Even today farmers are marred by uncertainty of rain, flood, famine and both natural and human made calamities. From 1995 to 2014, 296,438 farmers committed suicide majorly by drinking pesticides.  But can suicide provide a permanent solution to any problem? Perhaps this understanding led to their plight getting translated into a protest recently on 5th September when thousands of farmers and labourers marched to the capital of the country raising their voice against their miserable state. Farmers demanded effective implementation of labour laws, minimum wages, more employment, and recognition of millions of Anganwadi and ASHA workers as a workforce, loan waiving and proper minimum support price for farmers were also important parts of their agenda.
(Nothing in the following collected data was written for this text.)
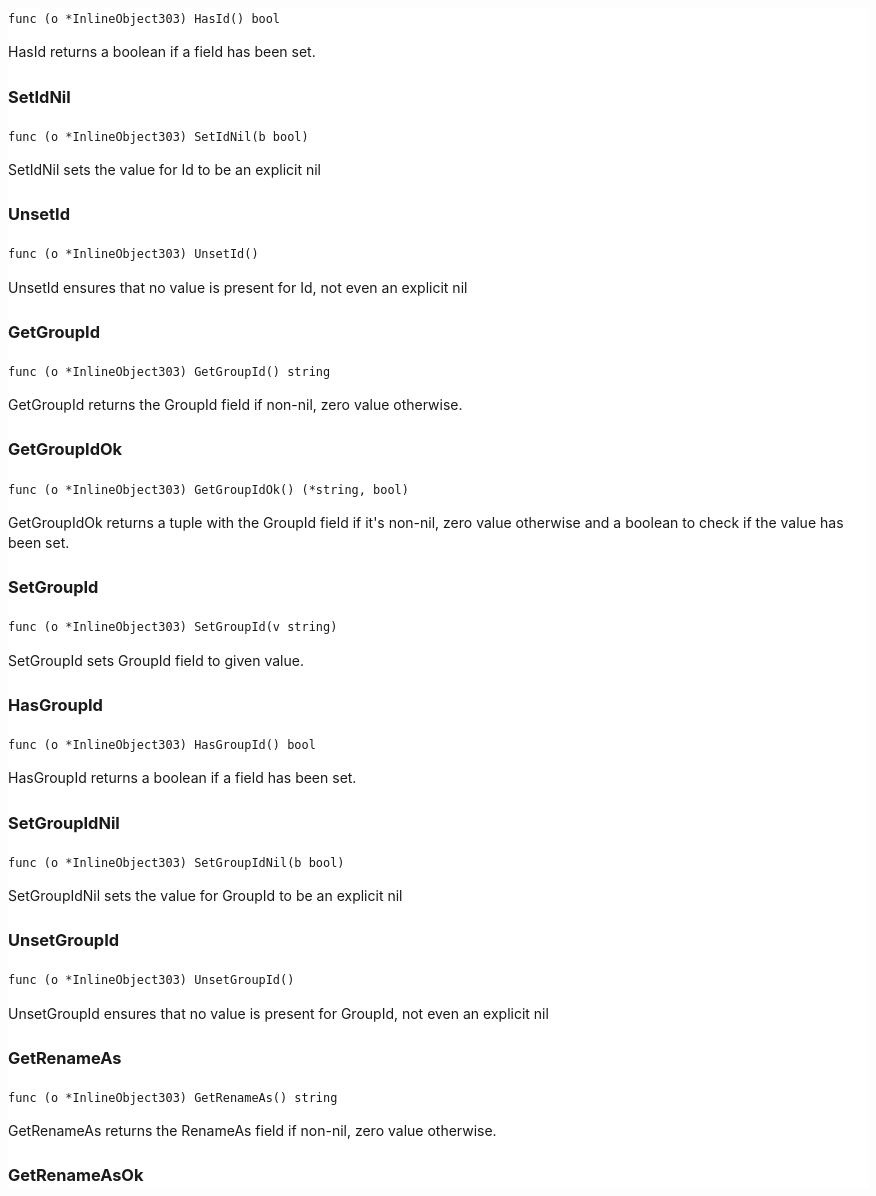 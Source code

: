 `func (o *InlineObject303) HasId() bool`

HasId returns a boolean if a field has been set.

### SetIdNil

`func (o *InlineObject303) SetIdNil(b bool)`

 SetIdNil sets the value for Id to be an explicit nil

### UnsetId
`func (o *InlineObject303) UnsetId()`

UnsetId ensures that no value is present for Id, not even an explicit nil
### GetGroupId

`func (o *InlineObject303) GetGroupId() string`

GetGroupId returns the GroupId field if non-nil, zero value otherwise.

### GetGroupIdOk

`func (o *InlineObject303) GetGroupIdOk() (*string, bool)`

GetGroupIdOk returns a tuple with the GroupId field if it's non-nil, zero value otherwise
and a boolean to check if the value has been set.

### SetGroupId

`func (o *InlineObject303) SetGroupId(v string)`

SetGroupId sets GroupId field to given value.

### HasGroupId

`func (o *InlineObject303) HasGroupId() bool`

HasGroupId returns a boolean if a field has been set.

### SetGroupIdNil

`func (o *InlineObject303) SetGroupIdNil(b bool)`

 SetGroupIdNil sets the value for GroupId to be an explicit nil

### UnsetGroupId
`func (o *InlineObject303) UnsetGroupId()`

UnsetGroupId ensures that no value is present for GroupId, not even an explicit nil
### GetRenameAs

`func (o *InlineObject303) GetRenameAs() string`

GetRenameAs returns the RenameAs field if non-nil, zero value otherwise.

### GetRenameAsOk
Limitations to the Organisational Principal

Who led the protests? The farmers and labours protest rally was organised by left aligned organizations such as Centre of Indian Trade Union, All India Kisan Sabha and All India Agriculture Workers Union. This made the participation of farmers and labour organizations aligned towards the political right limited or almost impossible. If protest was to address the farmers’ crisis then all farmers’ organisations should have participated. It is important to know whether this kind of protest is really concerned with farmers’ problem or is used as a tool for the political vote bank or the next general election. One must know that if it is politically motivated protest, then the problem of farmers may remain unchanged forever but leaders would get political mileage and rule in the name of farmers.

Coming to the demand put forward by the farmers; do these provide any long term solutions? Perhaps, it would provide an immediate relief for farmers if demands are fulfilled. But, there is a need for a long term and amicable solution for the farmers’ pressing problem. The benefit of loan waivers would not reach all. Small farmers are apprehensive of taking loans from the banks because of the complex rules regarding sanction and their inability to pay back in due time.

Therefore, small farmers take loans from moneylenders. Those who honestly repay the loan would not be properly rewarded. This might encourage big farmers to misuse the government generosity. Often politicians lure the farmers to waive the loans and come to power.  

Loan Waivers Aren’t the Ultimate Answer

Loan waives off, minimum salary and minimum supply price are not long term solutions. It is necessary to bring the educated youth to the farming sector. It is necessary to adopt cost effective and sustainable approaches to farming like Maharashtra based Padma Shri award winner Subhas Palikir’s method of Zero Budget Natural Farming (ZBNF). He does not use any chemical pesticides to cultivate. ZBNF is a set of farming method, and also grassroots peasant movement, which has spread across various states in India.

The method has attained wide success in south India, especially in Karnataka where nearly 1, 00,000 families have been following the method. In the wake of neoliberal Indian economy where small scale farming has become an unviable vocation such solutions are commendable. Markets have become inaccessible and expensive for farmers and the vicious cycle of debt due to high production costs, high interest rates for credit, volatile market price of crops and rising cost of fossil fuel based inputs and private seeds have all generated this crisis. Debt is a problem for farmers of all sizes in India. Under such conditions the ZBNF is one of the solutions to end reliance on loan and drastically cut production costs, ending the debt cycle for desperate farmers. ZBNF is not a sole solution to the farmer crisis but there could be various alternative methods to overcome the agricultural crisis in the nation.       

Farmers’ suicides warn one of the deep rooted crises in the country. A farmer’s son and daughter would not like to continue the same occupation of their parents. Although farmers feed the entire society but are themselves not fed well. Today, an entertainer like film actors, cricket players are paid crores of rupees but farmers who produce means of subsistence, are protesting for their survival. Ideological differences, protests, dissents keep the democracy alive but they should not make us blind and selfish to the welfare of the section of society that also keeps people of varied opinions alive through providing them with means of subsistence.